Work order:
Give back every record exactly, images excluded.

Task input:
++++++++++

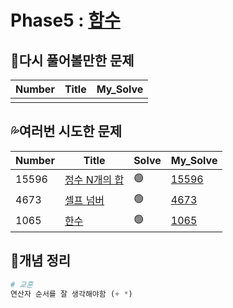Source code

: # Phase5 : [함수](https://www.acmicpc.net/step/5)



## 💫다시 풀어볼만한 문제

| Number | Title | My_Solve |
| ------ | ----- | -------- |
|        |       |          |



## 💦여러번 시도한 문제

| Number | Title                                                  | Solve | My_Solve            |
| ------ | ------------------------------------------------------ | ----- | ------------------- |
| 15596  | [정수 N개의 합](https://www.acmicpc.net/problem/15596) | 🟢     | [15596](./15596.py) |
| 4673   | [셀프 넘버](https://www.acmicpc.net/problem/4673)      | 🟢     | [4673](./4673.py)   |
| 1065   | [한수](https://www.acmicpc.net/problem/1065)           | 🟢     | [1065](./15596.py)  |



## 📑개념 정리 

```python
# 교훈
연산자 순서를 잘 생각해야함 (+ *)
```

++++++++++

Written solution:
Source code

: # Phase5 : [함수](https://www.acmicpc.net/step/5)



## 💫다시 풀어볼만한 문제

| Number | Title | My_Solve |
| ------ | ----- | -------- |
|        |       |          |



## 💦여러번 시도한 문제

| Number | Title                                                  | Solve | My_Solve            |
| ------ | ------------------------------------------------------ | ----- | ------------------- |
| 15596  | [정수 N개의 합](https://www.acmicpc.net/problem/15596) | 🟢     | [15596](./15596.py) |
| 4673   | [셀프 넘버](https://www.acmicpc.net/problem/4673)      | 🟢     | [4673](./4673.py)   |
| 1065   | [한수](https://www.acmicpc.net/problem/1065)           | 🟢     | [1065](./15596.py)  |



## 📑개념 정리 

```python
# 교훈
연산자 순서를 잘 생각해야함 (+ *)
```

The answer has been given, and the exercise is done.